How to Make Hot Corn Dip Recipe
Step 1: Prep and Sauté Your Veggies
Start by melting the salted butter in a large cast-iron or ovenproof skillet. Throw in the finely chopped red onion and seeded jalapeño, cooking them until the onion turns soft and translucent — this builds a flavorful base. Stir in the minced garlic last, letting it cook just until fragrant, because garlic burns quickly and you want that mellow aroma to shine through.
Step 2: Combine the Corn and Cheeses
Next, stir in the drained Mexicorn and mix in half of your cheddar and Monterey Jack cheeses along with the softened cream cheese. This ensures every spoonful gets pockets of melty, cheesy goodness. The cream cheese also brings a luxurious creaminess that binds everything nicely.
Step 3: Add Creamy and Flavorful Elements
Now, blend in the sour cream and mayonnaise for smooth texture, followed by the green chilies for an extra layer of zesty heat. Season everything with sea salt, sugar, and chili powder — these simple additions elevate all the flavors harmoniously, balancing sweet, salty, and spicy notes in the dip.
Step 4: Top and Bake to Perfection
After mixing everything evenly, sprinkle the remaining cheddar and Monterey Jack cheeses on top and slide your skillet into a preheated 350°F oven. Bake for about 30 minutes or until the top becomes golden and bubbly. This final step transforms the mixture into a cheesy, hot masterpiece you’ll want to dive into immediately.
How to Serve Hot Corn Dip Recipe
Garnishes
Fresh chopped cilantro is your go-to garnish here. Its bright, herbal notes add a lovely contrast to the warm, cheesy dip. You can also sprinkle a few extra chili flakes or a dash of smoked paprika if you want to dial up the heat and visual appeal.
Side Dishes
This Hot Corn Dip Recipe goes perfectly with crunchy Fritos Scoops or sturdy tortilla chips that can scoop without breaking. For a fuller snack spread, serve alongside sliced bell peppers, crisp carrot sticks, or even soft pita bread to keep things exciting.
Creative Ways to Present
Consider serving the dip right in the cast-iron skillet for rustic charm and warmth retention at the table. Alternatively, transfer it to a colorful serving bowl, and surround with a colorful mix of chips and veggies for a festive look. You might also spoon it into small ramekins for individual servings at parties.
Make Ahead and Storage
Storing Leftovers
You can easily store any leftover hot corn dip in an airtight container in the refrigerator for up to 3 days. The flavors meld together even more overnight, making for a delicious second helping.
Freezing
If you want to keep your Hot Corn Dip Recipe around longer, it freezes well. Place it in a freezer-safe container and chill for up to 2 months. Note that the texture of the cream cheese and sour cream may change slightly after freezing, but reheating thoroughly restores much of the original creamy goodness.
Reheating
To warm up your dip, place it in an ovenproof dish and bake at 350°F until heated through and bubbly again, about 15 minutes. You can also microwave individual portions on medium power, stirring halfway to ensure even heat.
FAQs
Can I make this dip with fresh corn instead of canned Mexicorn?

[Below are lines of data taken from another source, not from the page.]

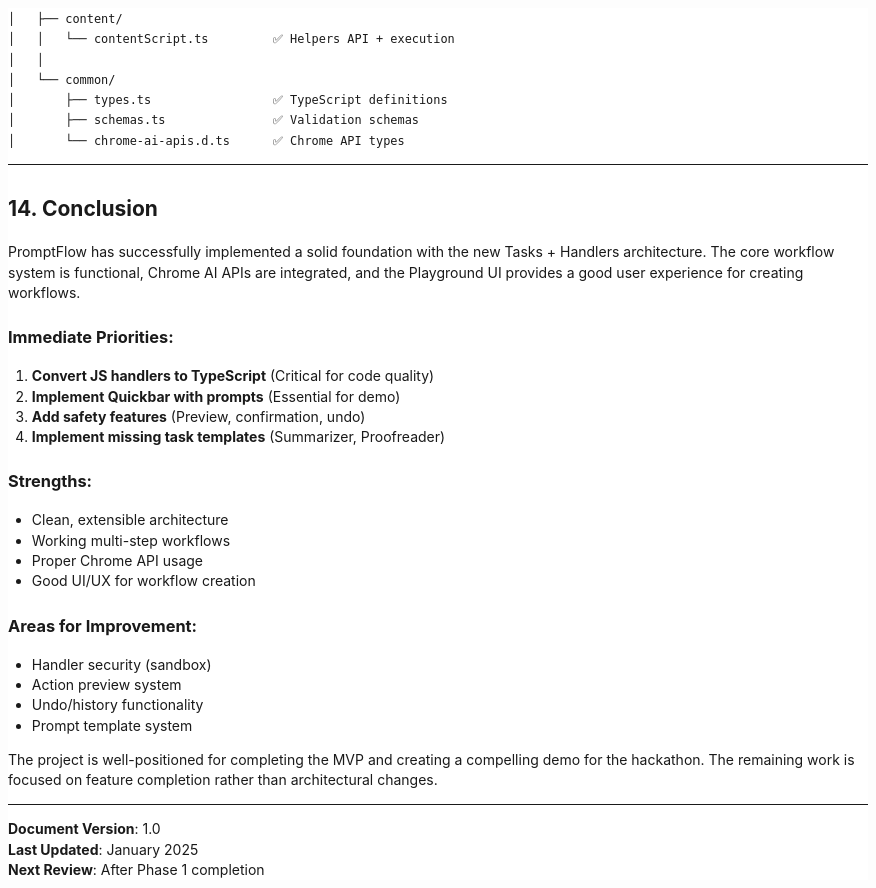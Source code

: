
 ```
│   ├── content/
│   │   └── contentScript.ts         ✅ Helpers API + execution
│   │
│   └── common/
│       ├── types.ts                 ✅ TypeScript definitions
│       ├── schemas.ts               ✅ Validation schemas
│       └── chrome-ai-apis.d.ts      ✅ Chrome API types
```

---

## 14. Conclusion

PromptFlow has successfully implemented a solid foundation with the new Tasks + Handlers architecture. The core workflow system is functional, Chrome AI APIs are integrated, and the Playground UI provides a good user experience for creating workflows.

### Immediate Priorities:
1. **Convert JS handlers to TypeScript** (Critical for code quality)
2. **Implement Quickbar with prompts** (Essential for demo)
3. **Add safety features** (Preview, confirmation, undo)
4. **Implement missing task templates** (Summarizer, Proofreader)

### Strengths:
- Clean, extensible architecture
- Working multi-step workflows
- Proper Chrome API usage
- Good UI/UX for workflow creation

### Areas for Improvement:
- Handler security (sandbox)
- Action preview system
- Undo/history functionality
- Prompt template system

The project is well-positioned for completing the MVP and creating a compelling demo for the hackathon. The remaining work is focused on feature completion rather than architectural changes.

---

**Document Version**: 1.0  
**Last Updated**: January 2025  
**Next Review**: After Phase 1 completion

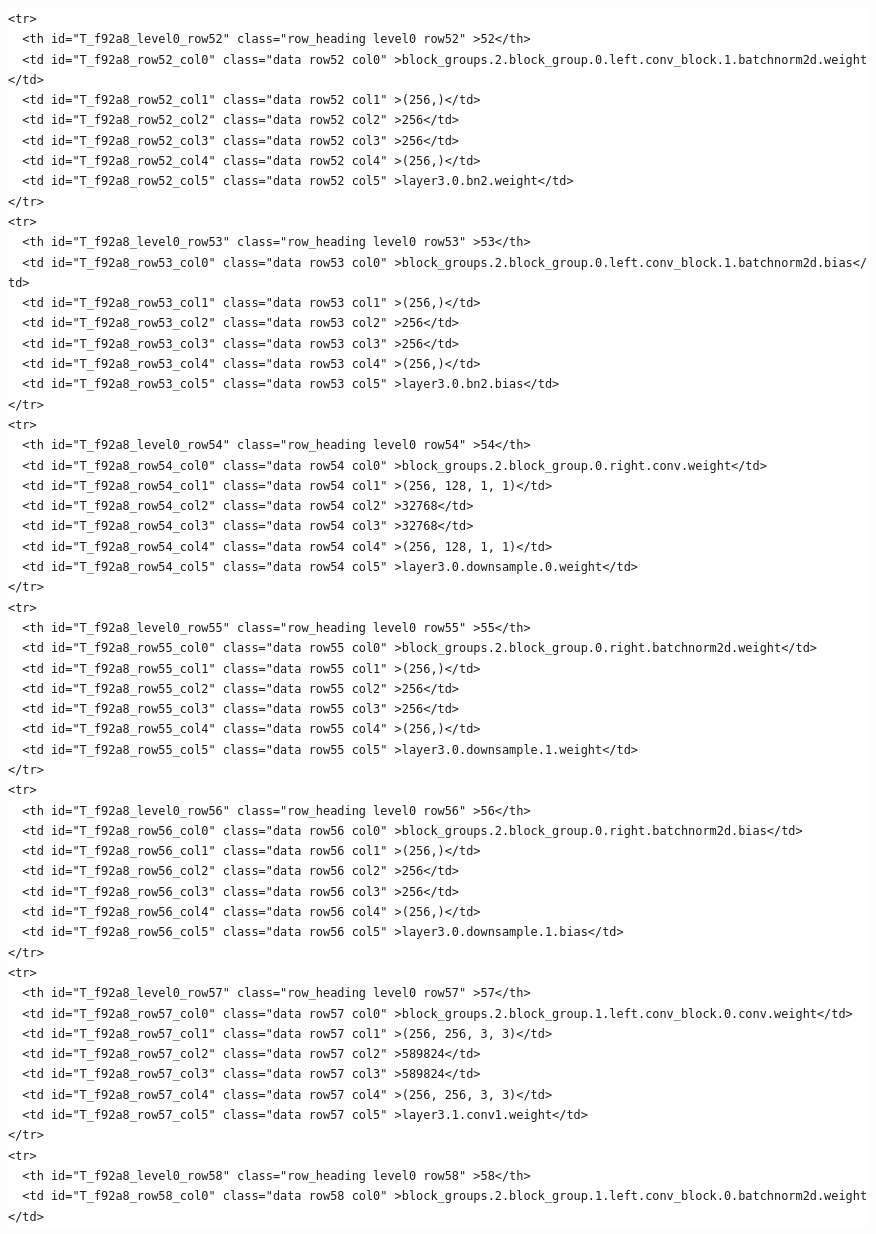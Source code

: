     <tr>
      <th id="T_f92a8_level0_row52" class="row_heading level0 row52" >52</th>
      <td id="T_f92a8_row52_col0" class="data row52 col0" >block_groups.2.block_group.0.left.conv_block.1.batchnorm2d.weight</td>
      <td id="T_f92a8_row52_col1" class="data row52 col1" >(256,)</td>
      <td id="T_f92a8_row52_col2" class="data row52 col2" >256</td>
      <td id="T_f92a8_row52_col3" class="data row52 col3" >256</td>
      <td id="T_f92a8_row52_col4" class="data row52 col4" >(256,)</td>
      <td id="T_f92a8_row52_col5" class="data row52 col5" >layer3.0.bn2.weight</td>
    </tr>
    <tr>
      <th id="T_f92a8_level0_row53" class="row_heading level0 row53" >53</th>
      <td id="T_f92a8_row53_col0" class="data row53 col0" >block_groups.2.block_group.0.left.conv_block.1.batchnorm2d.bias</td>
      <td id="T_f92a8_row53_col1" class="data row53 col1" >(256,)</td>
      <td id="T_f92a8_row53_col2" class="data row53 col2" >256</td>
      <td id="T_f92a8_row53_col3" class="data row53 col3" >256</td>
      <td id="T_f92a8_row53_col4" class="data row53 col4" >(256,)</td>
      <td id="T_f92a8_row53_col5" class="data row53 col5" >layer3.0.bn2.bias</td>
    </tr>
    <tr>
      <th id="T_f92a8_level0_row54" class="row_heading level0 row54" >54</th>
      <td id="T_f92a8_row54_col0" class="data row54 col0" >block_groups.2.block_group.0.right.conv.weight</td>
      <td id="T_f92a8_row54_col1" class="data row54 col1" >(256, 128, 1, 1)</td>
      <td id="T_f92a8_row54_col2" class="data row54 col2" >32768</td>
      <td id="T_f92a8_row54_col3" class="data row54 col3" >32768</td>
      <td id="T_f92a8_row54_col4" class="data row54 col4" >(256, 128, 1, 1)</td>
      <td id="T_f92a8_row54_col5" class="data row54 col5" >layer3.0.downsample.0.weight</td>
    </tr>
    <tr>
      <th id="T_f92a8_level0_row55" class="row_heading level0 row55" >55</th>
      <td id="T_f92a8_row55_col0" class="data row55 col0" >block_groups.2.block_group.0.right.batchnorm2d.weight</td>
      <td id="T_f92a8_row55_col1" class="data row55 col1" >(256,)</td>
      <td id="T_f92a8_row55_col2" class="data row55 col2" >256</td>
      <td id="T_f92a8_row55_col3" class="data row55 col3" >256</td>
      <td id="T_f92a8_row55_col4" class="data row55 col4" >(256,)</td>
      <td id="T_f92a8_row55_col5" class="data row55 col5" >layer3.0.downsample.1.weight</td>
    </tr>
    <tr>
      <th id="T_f92a8_level0_row56" class="row_heading level0 row56" >56</th>
      <td id="T_f92a8_row56_col0" class="data row56 col0" >block_groups.2.block_group.0.right.batchnorm2d.bias</td>
      <td id="T_f92a8_row56_col1" class="data row56 col1" >(256,)</td>
      <td id="T_f92a8_row56_col2" class="data row56 col2" >256</td>
      <td id="T_f92a8_row56_col3" class="data row56 col3" >256</td>
      <td id="T_f92a8_row56_col4" class="data row56 col4" >(256,)</td>
      <td id="T_f92a8_row56_col5" class="data row56 col5" >layer3.0.downsample.1.bias</td>
    </tr>
    <tr>
      <th id="T_f92a8_level0_row57" class="row_heading level0 row57" >57</th>
      <td id="T_f92a8_row57_col0" class="data row57 col0" >block_groups.2.block_group.1.left.conv_block.0.conv.weight</td>
      <td id="T_f92a8_row57_col1" class="data row57 col1" >(256, 256, 3, 3)</td>
      <td id="T_f92a8_row57_col2" class="data row57 col2" >589824</td>
      <td id="T_f92a8_row57_col3" class="data row57 col3" >589824</td>
      <td id="T_f92a8_row57_col4" class="data row57 col4" >(256, 256, 3, 3)</td>
      <td id="T_f92a8_row57_col5" class="data row57 col5" >layer3.1.conv1.weight</td>
    </tr>
    <tr>
      <th id="T_f92a8_level0_row58" class="row_heading level0 row58" >58</th>
      <td id="T_f92a8_row58_col0" class="data row58 col0" >block_groups.2.block_group.1.left.conv_block.0.batchnorm2d.weight</td>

Absolutely! Fresh corn kernels work wonderfully. Just sauté them slightly to soften before adding them to the mix. Keep in mind fresh corn has a different moisture level, so you might need to adjust baking time slightly.

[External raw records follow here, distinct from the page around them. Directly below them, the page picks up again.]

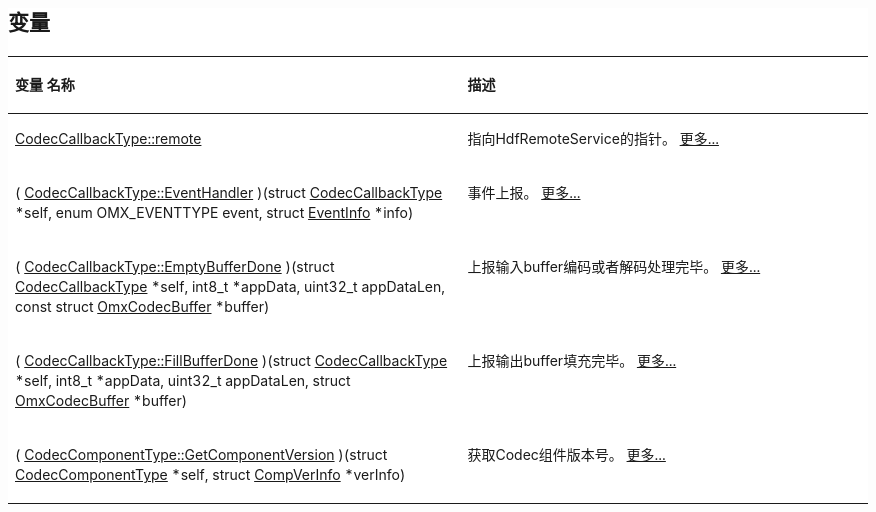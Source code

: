 ## 变量<a name="var-members"></a>

<a name="table503277290083931"></a>
<table><thead align="left"><tr id="row1309270377083931"><th class="cellrowborder" valign="top" width="52.61%" id="mcps1.1.3.1.1"><p id="p300223062083931"><a name="p300223062083931"></a><a name="p300223062083931"></a>变量 名称</p>
</th>
<th class="cellrowborder" valign="top" width="47.39%" id="mcps1.1.3.1.2"><p id="p906360168083931"><a name="p906360168083931"></a><a name="p906360168083931"></a>描述</p>
</th>
</tr>
</thead>
<tbody><tr id="row334627035083931"><td class="cellrowborder" valign="top" width="52.61%" headers="mcps1.1.3.1.1 "><p id="p1525465002083931"><a name="p1525465002083931"></a><a name="p1525465002083931"></a><a href="_codec.md#ga87a06c761822600a47770ef0586d550e">CodecCallbackType::remote</a></p>
</td>
<td class="cellrowborder" valign="top" width="47.39%" headers="mcps1.1.3.1.2 "><p id="p1507840338083931"><a name="p1507840338083931"></a><a name="p1507840338083931"></a>指向HdfRemoteService的指针。 <a href="_codec.md#ga87a06c761822600a47770ef0586d550e">更多...</a></p>
</td>
</tr>
<tr id="row726112990083931"><td class="cellrowborder" valign="top" width="52.61%" headers="mcps1.1.3.1.1 "><p id="p181395931083931"><a name="p181395931083931"></a><a name="p181395931083931"></a>( <a href="_codec.md#ga0efa14d0fda8a48b6da678b2634720f4">CodecCallbackType::EventHandler</a> )(struct <a href="_codec_callback_type.md">CodecCallbackType</a> *self, enum OMX_EVENTTYPE event, struct <a href="_event_info.md">EventInfo</a> *info)</p>
</td>
<td class="cellrowborder" valign="top" width="47.39%" headers="mcps1.1.3.1.2 "><p id="p269048818083931"><a name="p269048818083931"></a><a name="p269048818083931"></a>事件上报。 <a href="_codec.md#ga0efa14d0fda8a48b6da678b2634720f4">更多...</a></p>
</td>
</tr>
<tr id="row1253282782083931"><td class="cellrowborder" valign="top" width="52.61%" headers="mcps1.1.3.1.1 "><p id="p2008071185083931"><a name="p2008071185083931"></a><a name="p2008071185083931"></a>( <a href="_codec.md#gaf1112fd71b5a36c246e5ded83298f90e">CodecCallbackType::EmptyBufferDone</a> )(struct <a href="_codec_callback_type.md">CodecCallbackType</a> *self, int8_t *appData, uint32_t appDataLen, const struct <a href="_omx_codec_buffer.md">OmxCodecBuffer</a> *buffer)</p>
</td>
<td class="cellrowborder" valign="top" width="47.39%" headers="mcps1.1.3.1.2 "><p id="p1783401252083931"><a name="p1783401252083931"></a><a name="p1783401252083931"></a>上报输入buffer编码或者解码处理完毕。 <a href="_codec.md#gaf1112fd71b5a36c246e5ded83298f90e">更多...</a></p>
</td>
</tr>
<tr id="row96962879083931"><td class="cellrowborder" valign="top" width="52.61%" headers="mcps1.1.3.1.1 "><p id="p457629232083931"><a name="p457629232083931"></a><a name="p457629232083931"></a>( <a href="_codec.md#ga5f9451090ac5d265e917df8048e9ed14">CodecCallbackType::FillBufferDone</a> )(struct <a href="_codec_callback_type.md">CodecCallbackType</a> *self, int8_t *appData, uint32_t appDataLen, struct <a href="_omx_codec_buffer.md">OmxCodecBuffer</a> *buffer)</p>
</td>
<td class="cellrowborder" valign="top" width="47.39%" headers="mcps1.1.3.1.2 "><p id="p1020026233083931"><a name="p1020026233083931"></a><a name="p1020026233083931"></a>上报输出buffer填充完毕。 <a href="_codec.md#ga5f9451090ac5d265e917df8048e9ed14">更多...</a></p>
</td>
</tr>
<tr id="row1250090804083931"><td class="cellrowborder" valign="top" width="52.61%" headers="mcps1.1.3.1.1 "><p id="p939078840083931"><a name="p939078840083931"></a><a name="p939078840083931"></a>( <a href="_codec.md#ga4cedc89a7d30bcf20a8cf7a8e2c726ae">CodecComponentType::GetComponentVersion</a> )(struct <a href="_codec_component_type.md">CodecComponentType</a> *self, struct <a href="_comp_ver_info.md">CompVerInfo</a> *verInfo)</p>
</td>
<td class="cellrowborder" valign="top" width="47.39%" headers="mcps1.1.3.1.2 "><p id="p49820768083931"><a name="p49820768083931"></a><a name="p49820768083931"></a>获取Codec组件版本号。 <a href="_codec.md#ga4cedc89a7d30bcf20a8cf7a8e2c726ae">更多...</a></p>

Is it possible to make this dip vegetarian?
This recipe is naturally vegetarian as long as you use cheeses without animal rennet. Check your labels or opt for vegetarian-friendly brands to keep it meat-free and delicious.
How spicy is the Hot Corn Dip Recipe?
The heat is mild to moderate, thanks to the jalapeño and chilies. If you want to tone it down, remove the seeds or reduce jalapeño quantity. Conversely, add extra jalapeño or chili powder to spice things up.
Can I prepare the dip ahead of time and bake it later?
Yes! Prepare the dip mixture and store it in the refrigerator, covered, for up to 24 hours before baking. Just add the topping cheese right before baking to keep it nice and melty.
What are some good dipping alternatives besides chips?
If you’re looking for something different, try pita wedges, toasted baguette slices, or even crispy veggie chips made from sweet potatoes or beets. All offer unique textures that complement this creamy dip beautifully.
Final Thoughts
This Hot Corn Dip Recipe is one of those magical dishes that instantly brings people together. It’s warm, cheesy, a little spicy, and wildly satisfying — the kind of appetizer that disappears fast at any gathering. I encourage you to give it a try and add your own twist. Whether it’s a holiday party, game day, or just a casual night in, this dip promises to be a beloved favorite.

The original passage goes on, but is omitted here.